Find out more about how GDPR Regulation Forces Facebook Policy Changes
Data Protection under GDPR and Brexit
In April 2016, the EU stated that it plans to adopt General Data Protection Regulation (GDPR) that will replace the 1995 Directive and has to enforced by all 28 Members States on May 25, 2018. GDPR marks the most significant legal framework in more than 20 years and will modernise the way how companies handle personal information. Since the UK is still a member of the EU, the GDPR will become part of the UK law. Under the proposed EU Withdrawal Bill, GDPR would remain a UK law after Brexit but it could be amended or modified thereafter. Additionally, the EU developed the Data Protection Law Enforcement Directive according to the processing of individual information for criminal law enforcement tasks. The Data Protection Law Enforcement Directive also took effect on 25th May along with GDPR in all Members States. Considering that the latter law is a directive, countries will have own implementation of it into national law. The UK must follow the same steps as other Members States as GDPR and Brexit will have no immediate connection.

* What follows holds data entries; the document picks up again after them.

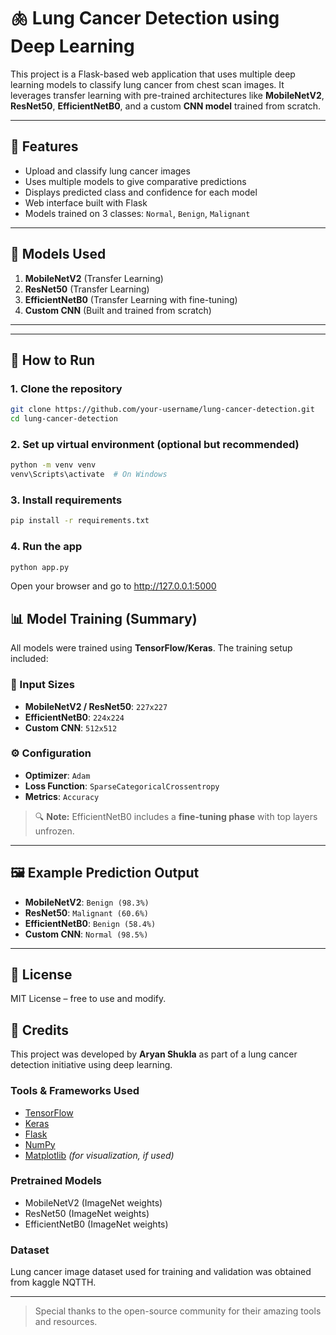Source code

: # 🫁 Lung Cancer Detection using Deep Learning

This project is a Flask-based web application that uses multiple deep learning models to classify lung cancer from chest scan images. It leverages transfer learning with pre-trained architectures like **MobileNetV2**, **ResNet50**, **EfficientNetB0**, and a custom **CNN model** trained from scratch.

---

## 🚀 Features

- Upload and classify lung cancer images
- Uses multiple models to give comparative predictions
- Displays predicted class and confidence for each model
- Web interface built with Flask
- Models trained on 3 classes: `Normal`, `Benign`, `Malignant`

---

## 🧠 Models Used

1. **MobileNetV2** (Transfer Learning)
2. **ResNet50** (Transfer Learning)
3. **EfficientNetB0** (Transfer Learning with fine-tuning)
4. **Custom CNN** (Built and trained from scratch)

---

---

## 🧪 How to Run

### 1. Clone the repository

```bash
git clone https://github.com/your-username/lung-cancer-detection.git
cd lung-cancer-detection
```

### 2. Set up virtual environment (optional but recommended)

```bash
python -m venv venv
venv\Scripts\activate  # On Windows
```

### 3. Install requirements

```bash
pip install -r requirements.txt
```

### 4. Run the app

```bash
python app.py
```

Open your browser and go to <http://127.0.0.1:5000>

## 📊 Model Training (Summary)

All models were trained using **TensorFlow/Keras**. The training setup included:

### 🔧 Input Sizes

- **MobileNetV2 / ResNet50**: `227x227`
- **EfficientNetB0**: `224x224`
- **Custom CNN**: `512x512`

### ⚙️ Configuration

- **Optimizer**: `Adam`
- **Loss Function**: `SparseCategoricalCrossentropy`
- **Metrics**: `Accuracy`

> 🔍 **Note:** EfficientNetB0 includes a **fine-tuning phase** with top layers unfrozen.

---

## 🖼️ Example Prediction Output

- **MobileNetV2**: `Benign (98.3%)`
- **ResNet50**: `Malignant (60.6%)`
- **EfficientNetB0**: `Benign (58.4%)`
- **Custom CNN**: `Normal (98.5%)`

---

## 🧾 License

MIT License – free to use and modify.

## 🙌 Credits

This project was developed by **Aryan Shukla** as part of a lung cancer detection initiative using deep learning.

### Tools & Frameworks Used

- [TensorFlow](https://www.tensorflow.org/)
- [Keras](https://keras.io/)
- [Flask](https://flask.palletsprojects.com/)
- [NumPy](https://numpy.org/)
- [Matplotlib](https://matplotlib.org/) *(for visualization, if used)*

### Pretrained Models

- MobileNetV2 (ImageNet weights)
- ResNet50 (ImageNet weights)
- EfficientNetB0 (ImageNet weights)

### Dataset

Lung cancer image dataset used for training and validation was obtained from kaggle NQTTH.  

---

> Special thanks to the open-source community for their amazing tools and resources.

Key Takeaways from the GDPR and Brexit
- Extends individual’s right on personal data contained in the UK Data Protection Act 1998
- Allow individuals to request changes to companies and even delete their personal data
- Require parents and guardians to consent on behalf of children under 13 years
- Increase fines up to €20 million or 4% of a company’s global turnover (whichever is higher)
- Require methods in-place for individuals to withdraw over personal data handling
- Provide individuals with immediate access to their personal data held by any organisation
- Require unambiguous consent for processing personal data
- Explicit consent with respect to processing an individual’s sensitive data
GDPR and DPA
GDPR does not seek to replace the Data Protection Act (1998) rather than enhance individual’s rights and the rules already in place to reflect the changing nature of the digital economy. GDPR now requires to appoint Data Protection Officer in companies with more than 250 employees or handling sensitive information. The substantial increase in the fines is another key difference. Part 2 of the Bill supplements the GDPR and applies broadly similar procedures to certain types of data processing to which GDPR is not applicable. Some fundamental similarities and differences are further discussed.
To sum up, the fact that the UK government is ready to implement GDPR and other improvements towards Data Protection despite Brexit is a positive sign and should be welcomed in the digitalisation era. This fundamental shift is necessary as the on-going technological development changes how personal data is protected and impacts not only personal rights but also how digital economy mechanisms work together. However, the Bill is just a step closer to filling in some serious gaps in the UK’s relations with the United States and the EU.
The introduction of GDPR represents one of the most significant shifts in data privacy standards in more than 20 years. Organisations not based in the EU but processing EU citizens’ information should also take measures in implementing GDPR. UK-based organisations should also take into account also the complexities that are added by Brexit but the best way to think of it just now is that GDPR and Brexit will go hand-in-hand with no immediate ramifications.